Alternatively, this option can specify the percentage of total
bandwidth to use (eg. ‘60%’). In this case the bandwidth option
should be used to specify the maximum available bandwidth.
Set to ‘0’ to disable bandwidth throttling. This is the default.
bandwidth
Use to specify the maximum available network bandwidth in
bytes/second. Used with the throttle option (above). If
throttle is a percentage and bandwidth is ‘0’ then bandwidth
throttling will be disabled. If throttle is expressed as a data
rate (bytes/sec) then this option is ignored. Default is ‘0’ (no
bandwidth throttling).
commands
List of functional commands to run if no functional commands are
specified on the command line (eg. "update foo bar baz quux").

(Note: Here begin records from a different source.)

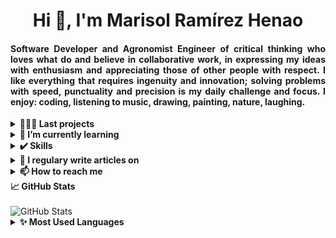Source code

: <h1 align="center">Hi 🤗, I'm Marisol Ramírez Henao</h1>
<h4 align="justify">Software Developer and Agronomist Engineer of critical thinking who loves what do and believe in collaborative work, in expressing my ideas with enthusiasm and appreciating those of other people with respect. I like everything that requires ingenuity and innovation; solving problems with speed, punctuality and precision is my daily challenge and focus. I enjoy: coding, listening to music, drawing, painting, nature, laughing.</h4>


<details>
  <summary><b>👩🏻‍💻 Last projects</b></summary>
<p align="left">
<a href="http://jolby.me/landing-page/" target="blank"><img align="center" src="https://i.imgur.com/gy2Fg9V.png" alt="Jolby" height="60" width="60" /></a>
</p>
</details>


<details>
  <summary><b>🌱 I’m currently learning</b></summary>
<p align="left">
<a href="https://es.reactjs.org/" target="blank"><img align="center" src="https://devicon.dev/devicon.git/icons/react/react-original.svg" alt="react" height="70" width="40" /></a>
<a href="https://aws.amazon.com/es/?nc2=h_lg" target="blank"><img align="center" src="https://futurumresearch.com/wp-content/uploads/2020/01/aws-logo.png" alt="aws" height="50" width="60" /></a>
<a href="https://kubernetes.io/es/" target="blank"><img align="center" src="https://upload.wikimedia.org/wikipedia/commons/thumb/6/67/Kubernetes_logo.svg/1280px-Kubernetes_logo.svg.png" alt="kubernetes" height="30" width="160" /></a>
<a href="https://www.docker.com/" target="blank"><img align="center" src="https://devicon.dev/devicon.git/icons/docker/docker-original.svg" alt="docker" height="80" width="60" /></a>
</p>
</details>


<details>
  <summary><b>✔️ Skills</b></summary><br>
<p align="left"> <a href="https://www.cprogramming.com/" target="_blank"> <img src="https://devicons.github.io/devicon/devicon.git/icons/c/c-original.svg" alt="c" width="40" height="40"/> </a> <a href="https://www.w3schools.com/css/" target="_blank"> <img src="https://devicons.github.io/devicon/devicon.git/icons/css3/css3-original-wordmark.svg" alt="css3" width="40" height="40"/> </a> <a href="https://expressjs.com" target="_blank"> <img src="https://devicons.github.io/devicon/devicon.git/icons/express/express-original-wordmark.svg" alt="express" width="40" height="40"/> </a> <a href="https://firebase.google.com/" target="_blank"> <img src="https://www.vectorlogo.zone/logos/firebase/firebase-icon.svg" alt="firebase" width="40" height="40"/> </a> <a href="https://git-scm.com/" target="_blank"> <img src="https://www.vectorlogo.zone/logos/git-scm/git-scm-icon.svg" alt="git" width="40" height="40"/> </a> <a href="https://www.w3.org/html/" target="_blank"> <img src="https://devicons.github.io/devicon/devicon.git/icons/html5/html5-original-wordmark.svg" alt="html5" width="40" height="40"/> </a> <a href="https://developer.mozilla.org/en-US/docs/Web/JavaScript" target="_blank"> <img src="https://devicons.github.io/devicon/devicon.git/icons/javascript/javascript-original.svg" alt="javascript" width="40" height="40"/> </a> <a href="https://www.linux.org/" target="_blank"> <img src="https://devicons.github.io/devicon/devicon.git/icons/linux/linux-original.svg" alt="linux" width="40" height="40"/> </a> <a href="https://www.mysql.com/" target="_blank"> <img src="https://devicons.github.io/devicon/devicon.git/icons/mysql/mysql-original-wordmark.svg" alt="mysql" width="40" height="40"/> </a> <a href="https://nodejs.org" target="_blank"> <img src="https://devicons.github.io/devicon/devicon.git/icons/nodejs/nodejs-original-wordmark.svg" alt="nodejs" width="40" height="40"/> </a> <a href="https://postman.com" target="_blank"> <img src="https://www.vectorlogo.zone/logos/getpostman/getpostman-icon.svg" alt="postman" width="40" height="40"/> </a> <a href="https://www.python.org" target="_blank"> <img src="https://devicons.github.io/devicon/devicon.git/icons/python/python-original.svg" alt="python" width="40" height="40"/> </a></p>
</details>


<details>
  <summary><b>📝 I regulary write articles on</b></summary>
<p align="left"><br>
<a href="https://www.linkedin.com/in/marisolramirezhenao/" target="blank"><img align="center" src="https://img.shields.io/badge/linkedin-%230077B5.svg?&style=for-the-badge&logo=linkedin&logoColor=white" alt="marisolrhe" height="30" width="105" /></a>
</p>
</details>


<details>
  <summary><b>📫 How to reach me</b></summary>
<p align="left"><br>
<a href="https://twitter.com/marisolrhe" target="blank"><img align="center" src="https://cdn.jsdelivr.net/npm/simple-icons@3.0.1/icons/twitter.svg" alt="marisolrhe" height="30" width="40" /></a>
<a href="https://linkedin.com/in/marisolramirezhenao" target="blank"><img align="center" src="https://cdn.jsdelivr.net/npm/simple-icons@3.0.1/icons/linkedin.svg" alt="marisolramirezhenao" height="30" width="40" /></a>
<a href="mailto:solar0122@gmail.com" target="blank"><img align="center" src="https://cdn.jsdelivr.net/npm/simple-icons@3.0.1/icons/gmail.svg" alt="solar0122@gmail.com" height="30" width="40" /></a>
</p>
</details>


<summary><b>📈 GitHub Stats</b></summary>
<br/>
<img src="https://jf-gh-stats.vercel.app/api?username=Marisol2201&theme=midnight-purple&show_icons=true&count_private=true" alt="GitHub Stats" align="top"/>


<details>
<summary><b>✨ Most Used Languages</b></summary><br>
<img src="https://jf-gh-stats.vercel.app/api/top-langs/?username=Marisol2201&langs_count=10&hide=c&theme=midnight-purple" alt="GitHub Top Languages" align="top"/>
</details>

None of the short options (eg. -y, -e, -d) are accepted for this
option.
proxy url to the proxy server that yum should use.
proxy_username
username to use for proxy
proxy_password
password for this proxy
plugins
Either ‘0’ or ‘1’. Global switch to enable or disable yum
plugins. Default is ‘0’ (plugins disabled). See the PLUGINS
section of the yum(8) man for more information on installing yum
plugins.
pluginpath
A list of directories where yum should look for plugin modules.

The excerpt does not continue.